Could you give the number of lines in the entries below that contain the word "component"? Only the number is wanted.

─── Materials provided ───

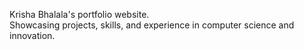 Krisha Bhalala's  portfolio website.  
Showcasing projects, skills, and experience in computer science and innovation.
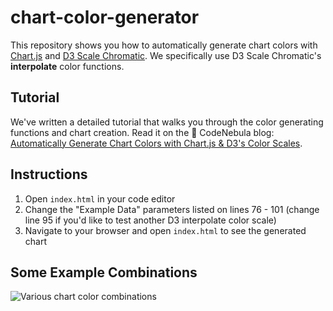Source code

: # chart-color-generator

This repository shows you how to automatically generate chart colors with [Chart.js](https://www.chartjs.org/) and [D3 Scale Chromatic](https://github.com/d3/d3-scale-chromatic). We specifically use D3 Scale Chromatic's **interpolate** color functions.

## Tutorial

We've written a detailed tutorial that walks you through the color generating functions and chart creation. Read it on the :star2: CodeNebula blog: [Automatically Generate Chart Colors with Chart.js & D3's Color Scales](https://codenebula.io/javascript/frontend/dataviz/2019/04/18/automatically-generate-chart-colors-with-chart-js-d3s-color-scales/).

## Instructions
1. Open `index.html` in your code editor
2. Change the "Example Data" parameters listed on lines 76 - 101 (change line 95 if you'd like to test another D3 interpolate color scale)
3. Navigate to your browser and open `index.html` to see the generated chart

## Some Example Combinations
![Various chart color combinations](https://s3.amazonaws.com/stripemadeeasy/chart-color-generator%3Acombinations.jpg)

───
─── Materials provided ───

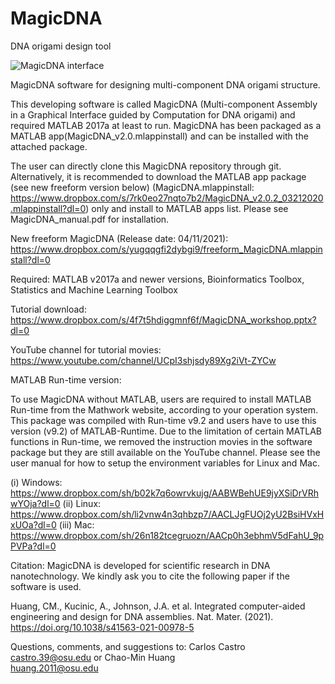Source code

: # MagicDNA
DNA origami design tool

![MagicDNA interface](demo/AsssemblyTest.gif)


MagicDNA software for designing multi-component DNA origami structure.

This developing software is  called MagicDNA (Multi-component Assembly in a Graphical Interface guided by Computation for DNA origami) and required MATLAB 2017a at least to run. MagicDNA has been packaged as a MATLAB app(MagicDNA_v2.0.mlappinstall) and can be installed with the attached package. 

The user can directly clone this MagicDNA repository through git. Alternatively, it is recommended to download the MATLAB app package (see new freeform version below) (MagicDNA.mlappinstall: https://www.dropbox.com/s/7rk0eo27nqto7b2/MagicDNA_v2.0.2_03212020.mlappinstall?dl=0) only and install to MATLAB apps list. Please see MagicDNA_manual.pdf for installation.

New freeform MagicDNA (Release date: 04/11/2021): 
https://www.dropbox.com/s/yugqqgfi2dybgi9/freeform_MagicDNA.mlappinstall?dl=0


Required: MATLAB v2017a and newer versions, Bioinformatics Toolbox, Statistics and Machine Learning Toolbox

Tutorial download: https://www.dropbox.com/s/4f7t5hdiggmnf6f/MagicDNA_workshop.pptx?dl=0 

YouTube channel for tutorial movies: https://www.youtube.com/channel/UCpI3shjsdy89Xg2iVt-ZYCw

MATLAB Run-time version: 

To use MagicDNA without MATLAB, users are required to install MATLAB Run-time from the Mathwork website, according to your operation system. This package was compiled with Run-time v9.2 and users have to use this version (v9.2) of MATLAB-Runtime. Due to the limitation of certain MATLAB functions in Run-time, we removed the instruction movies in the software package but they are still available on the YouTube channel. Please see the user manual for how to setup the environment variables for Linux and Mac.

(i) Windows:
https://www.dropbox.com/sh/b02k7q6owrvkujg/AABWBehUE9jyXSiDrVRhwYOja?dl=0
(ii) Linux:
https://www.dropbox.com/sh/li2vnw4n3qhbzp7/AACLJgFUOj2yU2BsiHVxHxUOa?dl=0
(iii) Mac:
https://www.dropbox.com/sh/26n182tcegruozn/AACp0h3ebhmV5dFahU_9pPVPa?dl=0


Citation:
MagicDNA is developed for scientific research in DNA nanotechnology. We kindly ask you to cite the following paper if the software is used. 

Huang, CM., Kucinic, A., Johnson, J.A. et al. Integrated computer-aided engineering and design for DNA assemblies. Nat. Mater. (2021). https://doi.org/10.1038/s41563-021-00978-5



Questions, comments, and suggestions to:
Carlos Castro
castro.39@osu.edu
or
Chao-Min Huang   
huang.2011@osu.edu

───

* **Solution to this exercise**: 2